Problem to solve:
Output each record in full, exactly as it stands.
*** Extracted records ***
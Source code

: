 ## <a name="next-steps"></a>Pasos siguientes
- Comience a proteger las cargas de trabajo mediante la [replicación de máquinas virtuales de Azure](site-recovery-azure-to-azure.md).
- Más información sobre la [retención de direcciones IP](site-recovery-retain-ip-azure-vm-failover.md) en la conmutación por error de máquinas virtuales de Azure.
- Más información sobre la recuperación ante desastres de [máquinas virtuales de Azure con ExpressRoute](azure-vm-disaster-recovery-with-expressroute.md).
*** End of Extracted records ***
Solution to this task:
Source code

: ## <a name="next-steps"></a>Pasos siguientes
- Comience a proteger las cargas de trabajo mediante la [replicación de máquinas virtuales de Azure](site-recovery-azure-to-azure.md).
- Más información sobre la [retención de direcciones IP](site-recovery-retain-ip-azure-vm-failover.md) en la conmutación por error de máquinas virtuales de Azure.
- Más información sobre la recuperación ante desastres de [máquinas virtuales de Azure con ExpressRoute](azure-vm-disaster-recovery-with-expressroute.md).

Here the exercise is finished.